• **Exercise aim**
All of the records below should be output exactly.
━━━ Data to examine ━━━
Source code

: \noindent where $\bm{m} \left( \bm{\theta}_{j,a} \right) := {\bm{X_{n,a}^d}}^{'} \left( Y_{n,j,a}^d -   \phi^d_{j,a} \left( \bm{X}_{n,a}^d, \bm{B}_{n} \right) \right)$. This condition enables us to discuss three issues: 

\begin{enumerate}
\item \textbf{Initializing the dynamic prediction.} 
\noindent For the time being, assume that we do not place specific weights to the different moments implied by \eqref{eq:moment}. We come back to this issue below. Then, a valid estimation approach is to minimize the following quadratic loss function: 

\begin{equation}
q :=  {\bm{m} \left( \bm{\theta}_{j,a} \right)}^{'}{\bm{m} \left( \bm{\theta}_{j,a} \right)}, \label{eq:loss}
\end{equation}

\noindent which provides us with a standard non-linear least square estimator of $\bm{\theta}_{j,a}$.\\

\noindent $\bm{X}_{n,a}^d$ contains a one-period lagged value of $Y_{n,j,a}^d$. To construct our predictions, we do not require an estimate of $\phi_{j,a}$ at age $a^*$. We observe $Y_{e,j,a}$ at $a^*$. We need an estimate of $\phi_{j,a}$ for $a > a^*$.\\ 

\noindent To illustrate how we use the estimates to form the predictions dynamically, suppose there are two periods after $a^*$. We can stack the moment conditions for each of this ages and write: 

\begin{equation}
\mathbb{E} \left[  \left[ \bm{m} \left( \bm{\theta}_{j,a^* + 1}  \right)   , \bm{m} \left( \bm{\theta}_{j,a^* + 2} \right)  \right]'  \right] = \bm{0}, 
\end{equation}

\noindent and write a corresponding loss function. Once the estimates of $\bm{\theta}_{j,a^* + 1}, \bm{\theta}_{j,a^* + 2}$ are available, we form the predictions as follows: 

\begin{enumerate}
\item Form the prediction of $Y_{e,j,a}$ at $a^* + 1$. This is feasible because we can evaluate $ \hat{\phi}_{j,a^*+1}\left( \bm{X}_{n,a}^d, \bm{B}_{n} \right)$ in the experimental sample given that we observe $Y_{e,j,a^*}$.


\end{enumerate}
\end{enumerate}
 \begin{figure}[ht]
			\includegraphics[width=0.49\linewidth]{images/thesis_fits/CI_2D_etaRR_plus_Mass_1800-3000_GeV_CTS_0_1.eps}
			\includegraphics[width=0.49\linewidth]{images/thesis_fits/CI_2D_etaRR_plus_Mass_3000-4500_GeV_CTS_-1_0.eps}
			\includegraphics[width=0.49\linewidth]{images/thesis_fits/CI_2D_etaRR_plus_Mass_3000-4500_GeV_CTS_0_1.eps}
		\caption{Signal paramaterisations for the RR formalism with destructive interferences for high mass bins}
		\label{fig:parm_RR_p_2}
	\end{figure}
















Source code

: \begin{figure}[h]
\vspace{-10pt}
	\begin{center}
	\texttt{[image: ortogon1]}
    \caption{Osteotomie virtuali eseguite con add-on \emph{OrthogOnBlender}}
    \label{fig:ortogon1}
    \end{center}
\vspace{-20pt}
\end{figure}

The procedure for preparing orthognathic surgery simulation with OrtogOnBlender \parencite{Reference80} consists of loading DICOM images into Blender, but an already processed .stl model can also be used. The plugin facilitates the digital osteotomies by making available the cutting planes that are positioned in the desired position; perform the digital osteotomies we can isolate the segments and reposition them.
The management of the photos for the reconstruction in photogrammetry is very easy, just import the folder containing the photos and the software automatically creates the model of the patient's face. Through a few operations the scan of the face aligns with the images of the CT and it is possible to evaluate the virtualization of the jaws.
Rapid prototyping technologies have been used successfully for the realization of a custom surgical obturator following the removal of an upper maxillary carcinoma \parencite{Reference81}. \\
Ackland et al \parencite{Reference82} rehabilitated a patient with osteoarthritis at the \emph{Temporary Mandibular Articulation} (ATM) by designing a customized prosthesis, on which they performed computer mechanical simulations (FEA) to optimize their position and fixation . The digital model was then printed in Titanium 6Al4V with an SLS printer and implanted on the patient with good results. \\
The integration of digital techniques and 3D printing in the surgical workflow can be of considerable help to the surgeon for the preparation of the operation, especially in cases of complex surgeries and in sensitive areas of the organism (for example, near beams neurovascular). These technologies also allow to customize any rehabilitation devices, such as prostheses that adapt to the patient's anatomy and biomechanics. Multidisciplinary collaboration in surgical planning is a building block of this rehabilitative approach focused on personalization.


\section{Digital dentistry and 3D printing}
━━━
• **Written response**
Source code

: \noindent where $\bm{m} \left( \bm{\theta}_{j,a} \right) := {\bm{X_{n,a}^d}}^{'} \left( Y_{n,j,a}^d -   \phi^d_{j,a} \left( \bm{X}_{n,a}^d, \bm{B}_{n} \right) \right)$. This condition enables us to discuss three issues: 

\begin{enumerate}
\item \textbf{Initializing the dynamic prediction.} 
\noindent For the time being, assume that we do not place specific weights to the different moments implied by \eqref{eq:moment}. We come back to this issue below. Then, a valid estimation approach is to minimize the following quadratic loss function: 

\begin{equation}
q :=  {\bm{m} \left( \bm{\theta}_{j,a} \right)}^{'}{\bm{m} \left( \bm{\theta}_{j,a} \right)}, \label{eq:loss}
\end{equation}

\noindent which provides us with a standard non-linear least square estimator of $\bm{\theta}_{j,a}$.\\

\noindent $\bm{X}_{n,a}^d$ contains a one-period lagged value of $Y_{n,j,a}^d$. To construct our predictions, we do not require an estimate of $\phi_{j,a}$ at age $a^*$. We observe $Y_{e,j,a}$ at $a^*$. We need an estimate of $\phi_{j,a}$ for $a > a^*$.\\ 

\noindent To illustrate how we use the estimates to form the predictions dynamically, suppose there are two periods after $a^*$. We can stack the moment conditions for each of this ages and write: 

\begin{equation}
\mathbb{E} \left[  \left[ \bm{m} \left( \bm{\theta}_{j,a^* + 1}  \right)   , \bm{m} \left( \bm{\theta}_{j,a^* + 2} \right)  \right]'  \right] = \bm{0}, 
\end{equation}

\noindent and write a corresponding loss function. Once the estimates of $\bm{\theta}_{j,a^* + 1}, \bm{\theta}_{j,a^* + 2}$ are available, we form the predictions as follows: 

\begin{enumerate}
\item Form the prediction of $Y_{e,j,a}$ at $a^* + 1$. This is feasible because we can evaluate $ \hat{\phi}_{j,a^*+1}\left( \bm{X}_{n,a}^d, \bm{B}_{n} \right)$ in the experimental sample given that we observe $Y_{e,j,a^*}$.


\end{enumerate}
\end{enumerate}
 \begin{figure}[ht]
			\includegraphics[width=0.49\linewidth]{images/thesis_fits/CI_2D_etaRR_plus_Mass_1800-3000_GeV_CTS_0_1.eps}
			\includegraphics[width=0.49\linewidth]{images/thesis_fits/CI_2D_etaRR_plus_Mass_3000-4500_GeV_CTS_-1_0.eps}
			\includegraphics[width=0.49\linewidth]{images/thesis_fits/CI_2D_etaRR_plus_Mass_3000-4500_GeV_CTS_0_1.eps}
		\caption{Signal paramaterisations for the RR formalism with destructive interferences for high mass bins}
		\label{fig:parm_RR_p_2}
	\end{figure}
















Source code

: \begin{figure}[h]
\vspace{-10pt}
	\begin{center}
	\texttt{[image: ortogon1]}
    \caption{Osteotomie virtuali eseguite con add-on \emph{OrthogOnBlender}}
    \label{fig:ortogon1}
    \end{center}
\vspace{-20pt}
\end{figure}

The procedure for preparing orthognathic surgery simulation with OrtogOnBlender \parencite{Reference80} consists of loading DICOM images into Blender, but an already processed .stl model can also be used. The plugin facilitates the digital osteotomies by making available the cutting planes that are positioned in the desired position; perform the digital osteotomies we can isolate the segments and reposition them.
The management of the photos for the reconstruction in photogrammetry is very easy, just import the folder containing the photos and the software automatically creates the model of the patient's face. Through a few operations the scan of the face aligns with the images of the CT and it is possible to evaluate the virtualization of the jaws.
Rapid prototyping technologies have been used successfully for the realization of a custom surgical obturator following the removal of an upper maxillary carcinoma \parencite{Reference81}. \\
Ackland et al \parencite{Reference82} rehabilitated a patient with osteoarthritis at the \emph{Temporary Mandibular Articulation} (ATM) by designing a customized prosthesis, on which they performed computer mechanical simulations (FEA) to optimize their position and fixation . The digital model was then printed in Titanium 6Al4V with an SLS printer and implanted on the patient with good results. \\
The integration of digital techniques and 3D printing in the surgical workflow can be of considerable help to the surgeon for the preparation of the operation, especially in cases of complex surgeries and in sensitive areas of the organism (for example, near beams neurovascular). These technologies also allow to customize any rehabilitation devices, such as prostheses that adapt to the patient's anatomy and biomechanics. Multidisciplinary collaboration in surgical planning is a building block of this rehabilitative approach focused on personalization.


\section{Digital dentistry and 3D printing}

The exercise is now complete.